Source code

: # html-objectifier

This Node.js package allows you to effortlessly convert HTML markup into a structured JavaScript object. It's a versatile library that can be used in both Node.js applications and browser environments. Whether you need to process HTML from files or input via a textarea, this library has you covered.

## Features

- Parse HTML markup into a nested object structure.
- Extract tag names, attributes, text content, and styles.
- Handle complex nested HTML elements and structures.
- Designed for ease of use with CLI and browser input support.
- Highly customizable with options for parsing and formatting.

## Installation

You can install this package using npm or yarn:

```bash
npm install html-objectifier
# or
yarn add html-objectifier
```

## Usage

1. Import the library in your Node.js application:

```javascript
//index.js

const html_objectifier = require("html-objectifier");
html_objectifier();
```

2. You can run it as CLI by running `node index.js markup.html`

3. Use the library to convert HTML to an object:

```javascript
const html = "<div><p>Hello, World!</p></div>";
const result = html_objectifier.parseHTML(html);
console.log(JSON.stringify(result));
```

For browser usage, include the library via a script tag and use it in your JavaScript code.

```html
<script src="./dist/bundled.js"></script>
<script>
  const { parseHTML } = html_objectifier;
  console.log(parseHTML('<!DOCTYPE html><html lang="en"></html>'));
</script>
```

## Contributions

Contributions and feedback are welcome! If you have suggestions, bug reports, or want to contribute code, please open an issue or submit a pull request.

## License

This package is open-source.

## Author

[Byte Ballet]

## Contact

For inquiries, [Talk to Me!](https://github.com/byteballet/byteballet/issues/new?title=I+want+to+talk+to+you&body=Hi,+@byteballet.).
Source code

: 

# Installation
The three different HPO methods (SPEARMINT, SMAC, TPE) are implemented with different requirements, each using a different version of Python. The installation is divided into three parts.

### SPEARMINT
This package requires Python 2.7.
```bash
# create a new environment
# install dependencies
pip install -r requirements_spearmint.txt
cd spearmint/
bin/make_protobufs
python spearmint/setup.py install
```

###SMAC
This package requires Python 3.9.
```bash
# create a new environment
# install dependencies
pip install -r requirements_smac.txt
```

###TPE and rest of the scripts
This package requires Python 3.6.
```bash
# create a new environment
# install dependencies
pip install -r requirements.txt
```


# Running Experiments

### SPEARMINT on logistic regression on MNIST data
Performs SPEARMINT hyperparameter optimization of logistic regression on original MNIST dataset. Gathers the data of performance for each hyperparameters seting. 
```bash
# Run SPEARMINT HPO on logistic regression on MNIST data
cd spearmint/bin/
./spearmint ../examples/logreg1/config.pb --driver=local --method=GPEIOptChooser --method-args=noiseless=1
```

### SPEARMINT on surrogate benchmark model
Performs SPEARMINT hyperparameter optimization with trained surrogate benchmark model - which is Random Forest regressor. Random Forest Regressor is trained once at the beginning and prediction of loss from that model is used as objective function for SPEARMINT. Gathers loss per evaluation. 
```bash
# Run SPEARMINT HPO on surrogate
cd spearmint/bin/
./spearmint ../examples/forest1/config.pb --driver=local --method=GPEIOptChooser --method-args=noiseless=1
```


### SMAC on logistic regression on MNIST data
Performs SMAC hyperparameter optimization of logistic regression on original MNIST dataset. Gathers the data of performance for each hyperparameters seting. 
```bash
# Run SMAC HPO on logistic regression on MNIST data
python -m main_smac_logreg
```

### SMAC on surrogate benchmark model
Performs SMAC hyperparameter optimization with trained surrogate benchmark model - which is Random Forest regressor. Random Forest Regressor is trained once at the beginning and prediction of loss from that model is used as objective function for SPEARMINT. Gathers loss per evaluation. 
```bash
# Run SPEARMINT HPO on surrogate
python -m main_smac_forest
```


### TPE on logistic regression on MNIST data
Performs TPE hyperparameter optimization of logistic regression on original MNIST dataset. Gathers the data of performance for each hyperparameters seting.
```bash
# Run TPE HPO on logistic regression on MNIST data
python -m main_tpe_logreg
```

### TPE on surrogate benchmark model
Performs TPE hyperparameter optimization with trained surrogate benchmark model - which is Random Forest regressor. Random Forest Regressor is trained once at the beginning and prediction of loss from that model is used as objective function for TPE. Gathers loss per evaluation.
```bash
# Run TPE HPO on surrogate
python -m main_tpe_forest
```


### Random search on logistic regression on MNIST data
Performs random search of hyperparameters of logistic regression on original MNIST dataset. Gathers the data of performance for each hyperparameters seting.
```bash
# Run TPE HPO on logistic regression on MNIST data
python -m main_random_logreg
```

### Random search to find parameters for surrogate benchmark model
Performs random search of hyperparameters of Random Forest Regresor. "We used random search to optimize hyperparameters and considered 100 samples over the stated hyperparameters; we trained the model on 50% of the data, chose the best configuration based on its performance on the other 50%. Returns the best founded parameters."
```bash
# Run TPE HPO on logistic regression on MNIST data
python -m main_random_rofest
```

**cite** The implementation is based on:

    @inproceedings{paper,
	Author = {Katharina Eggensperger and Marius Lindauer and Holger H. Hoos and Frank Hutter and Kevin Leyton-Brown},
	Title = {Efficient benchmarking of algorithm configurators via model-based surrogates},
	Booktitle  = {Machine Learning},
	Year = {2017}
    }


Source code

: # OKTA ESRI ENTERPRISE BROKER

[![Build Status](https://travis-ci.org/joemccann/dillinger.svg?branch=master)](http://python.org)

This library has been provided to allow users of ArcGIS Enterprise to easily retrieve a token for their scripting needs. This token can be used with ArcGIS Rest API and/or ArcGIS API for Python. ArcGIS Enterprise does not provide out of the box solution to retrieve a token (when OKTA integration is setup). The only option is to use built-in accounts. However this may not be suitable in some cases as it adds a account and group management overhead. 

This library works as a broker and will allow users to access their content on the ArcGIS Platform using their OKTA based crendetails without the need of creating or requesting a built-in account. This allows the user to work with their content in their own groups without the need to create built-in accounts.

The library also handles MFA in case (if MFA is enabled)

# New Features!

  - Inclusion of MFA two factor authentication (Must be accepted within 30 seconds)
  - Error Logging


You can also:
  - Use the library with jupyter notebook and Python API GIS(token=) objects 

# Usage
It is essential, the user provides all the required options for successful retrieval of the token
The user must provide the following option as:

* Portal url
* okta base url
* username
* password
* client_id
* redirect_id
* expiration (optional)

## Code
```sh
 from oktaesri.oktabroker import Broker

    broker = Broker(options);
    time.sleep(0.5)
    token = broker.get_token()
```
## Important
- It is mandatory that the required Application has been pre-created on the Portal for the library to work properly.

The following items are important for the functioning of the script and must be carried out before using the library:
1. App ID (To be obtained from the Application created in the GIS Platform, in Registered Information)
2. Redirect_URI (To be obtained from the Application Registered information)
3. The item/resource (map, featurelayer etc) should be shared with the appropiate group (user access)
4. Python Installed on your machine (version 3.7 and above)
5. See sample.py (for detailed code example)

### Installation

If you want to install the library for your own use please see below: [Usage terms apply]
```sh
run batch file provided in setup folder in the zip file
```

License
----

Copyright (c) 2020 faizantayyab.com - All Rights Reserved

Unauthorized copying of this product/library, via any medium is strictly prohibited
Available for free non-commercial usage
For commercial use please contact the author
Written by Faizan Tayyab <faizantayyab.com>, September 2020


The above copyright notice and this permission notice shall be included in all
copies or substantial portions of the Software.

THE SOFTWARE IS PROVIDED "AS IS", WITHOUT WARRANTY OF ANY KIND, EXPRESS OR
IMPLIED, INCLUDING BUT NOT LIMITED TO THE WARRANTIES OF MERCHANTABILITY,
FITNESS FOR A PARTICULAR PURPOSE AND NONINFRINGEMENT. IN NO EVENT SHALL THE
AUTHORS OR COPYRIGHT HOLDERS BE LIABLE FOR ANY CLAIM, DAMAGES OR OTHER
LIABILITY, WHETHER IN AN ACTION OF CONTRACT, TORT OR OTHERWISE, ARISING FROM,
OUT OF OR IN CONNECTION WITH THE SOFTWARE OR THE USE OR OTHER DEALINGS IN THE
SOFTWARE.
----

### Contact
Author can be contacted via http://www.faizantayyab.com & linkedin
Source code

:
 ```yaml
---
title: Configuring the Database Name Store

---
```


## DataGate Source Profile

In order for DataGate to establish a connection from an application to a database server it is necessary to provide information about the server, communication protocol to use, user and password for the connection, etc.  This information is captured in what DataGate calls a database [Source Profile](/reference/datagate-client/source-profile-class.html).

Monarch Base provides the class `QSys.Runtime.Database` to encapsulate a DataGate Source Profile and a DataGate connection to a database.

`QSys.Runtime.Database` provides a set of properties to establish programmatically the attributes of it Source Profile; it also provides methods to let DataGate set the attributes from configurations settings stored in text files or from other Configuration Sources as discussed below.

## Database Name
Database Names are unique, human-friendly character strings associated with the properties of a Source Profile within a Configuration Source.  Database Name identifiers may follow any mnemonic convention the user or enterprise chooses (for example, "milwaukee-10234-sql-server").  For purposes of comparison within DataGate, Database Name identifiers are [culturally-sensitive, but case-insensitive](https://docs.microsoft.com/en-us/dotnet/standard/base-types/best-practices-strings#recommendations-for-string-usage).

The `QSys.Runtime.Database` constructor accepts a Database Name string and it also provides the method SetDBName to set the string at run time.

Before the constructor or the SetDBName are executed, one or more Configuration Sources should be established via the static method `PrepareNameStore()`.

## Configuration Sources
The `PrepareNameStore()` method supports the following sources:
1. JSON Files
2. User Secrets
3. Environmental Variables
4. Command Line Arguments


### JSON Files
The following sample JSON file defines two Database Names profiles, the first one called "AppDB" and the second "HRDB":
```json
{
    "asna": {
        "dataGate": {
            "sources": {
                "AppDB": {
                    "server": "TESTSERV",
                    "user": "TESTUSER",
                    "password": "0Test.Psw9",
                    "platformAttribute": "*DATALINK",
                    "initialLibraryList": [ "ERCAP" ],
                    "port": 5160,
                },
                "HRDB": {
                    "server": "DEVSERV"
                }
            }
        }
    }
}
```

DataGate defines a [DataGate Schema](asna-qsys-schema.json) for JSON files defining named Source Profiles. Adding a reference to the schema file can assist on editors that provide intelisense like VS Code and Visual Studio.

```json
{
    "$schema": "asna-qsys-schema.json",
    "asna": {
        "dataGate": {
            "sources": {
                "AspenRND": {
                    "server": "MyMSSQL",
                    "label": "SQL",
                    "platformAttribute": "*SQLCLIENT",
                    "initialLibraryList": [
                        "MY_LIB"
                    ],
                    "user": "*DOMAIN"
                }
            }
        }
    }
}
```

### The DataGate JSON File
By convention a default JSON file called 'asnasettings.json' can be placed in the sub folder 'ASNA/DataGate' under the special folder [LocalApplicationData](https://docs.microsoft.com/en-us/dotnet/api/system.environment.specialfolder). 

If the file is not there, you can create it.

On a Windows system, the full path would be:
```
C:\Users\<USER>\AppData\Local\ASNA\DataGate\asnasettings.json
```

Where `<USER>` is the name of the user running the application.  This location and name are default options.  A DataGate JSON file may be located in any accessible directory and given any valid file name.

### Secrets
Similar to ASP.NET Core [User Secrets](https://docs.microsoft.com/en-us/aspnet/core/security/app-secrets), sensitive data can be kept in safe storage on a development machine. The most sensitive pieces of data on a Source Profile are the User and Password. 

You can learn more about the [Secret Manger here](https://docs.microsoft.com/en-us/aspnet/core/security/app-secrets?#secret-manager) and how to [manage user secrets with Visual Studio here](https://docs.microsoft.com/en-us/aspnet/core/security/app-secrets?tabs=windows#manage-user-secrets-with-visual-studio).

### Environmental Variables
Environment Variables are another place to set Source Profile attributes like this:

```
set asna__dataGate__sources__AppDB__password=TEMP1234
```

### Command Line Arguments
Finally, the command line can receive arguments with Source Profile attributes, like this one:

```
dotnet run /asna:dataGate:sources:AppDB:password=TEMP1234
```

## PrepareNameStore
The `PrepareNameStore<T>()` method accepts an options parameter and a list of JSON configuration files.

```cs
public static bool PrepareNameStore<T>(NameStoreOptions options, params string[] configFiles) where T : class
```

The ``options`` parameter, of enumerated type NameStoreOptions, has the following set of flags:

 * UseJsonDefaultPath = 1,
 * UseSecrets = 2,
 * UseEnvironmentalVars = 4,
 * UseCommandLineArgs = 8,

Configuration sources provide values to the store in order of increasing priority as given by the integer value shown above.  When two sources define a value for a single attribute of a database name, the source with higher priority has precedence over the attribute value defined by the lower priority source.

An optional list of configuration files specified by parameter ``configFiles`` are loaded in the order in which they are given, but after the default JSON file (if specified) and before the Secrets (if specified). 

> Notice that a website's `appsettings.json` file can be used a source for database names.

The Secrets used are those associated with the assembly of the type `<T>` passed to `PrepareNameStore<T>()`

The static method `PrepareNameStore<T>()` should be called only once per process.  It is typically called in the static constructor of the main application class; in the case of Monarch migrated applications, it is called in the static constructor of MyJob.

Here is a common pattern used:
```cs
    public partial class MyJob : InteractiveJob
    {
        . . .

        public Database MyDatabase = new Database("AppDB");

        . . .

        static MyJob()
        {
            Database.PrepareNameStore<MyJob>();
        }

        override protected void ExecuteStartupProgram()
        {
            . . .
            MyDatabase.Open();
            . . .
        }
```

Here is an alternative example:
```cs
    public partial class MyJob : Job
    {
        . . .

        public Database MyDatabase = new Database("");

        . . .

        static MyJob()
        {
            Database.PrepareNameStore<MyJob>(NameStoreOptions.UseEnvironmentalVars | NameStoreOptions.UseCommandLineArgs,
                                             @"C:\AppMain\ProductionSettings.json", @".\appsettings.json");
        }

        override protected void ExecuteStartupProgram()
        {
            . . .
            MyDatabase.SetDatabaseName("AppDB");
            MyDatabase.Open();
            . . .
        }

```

:: Task prompt ::
Which lines in the records above contain the string "obtained"? Copy each one.

:: Result ::
1. App ID (To be obtained from the Application created in the GIS Platform, in Registered Information)
2. Redirect_URI (To be obtained from the Application Registered information)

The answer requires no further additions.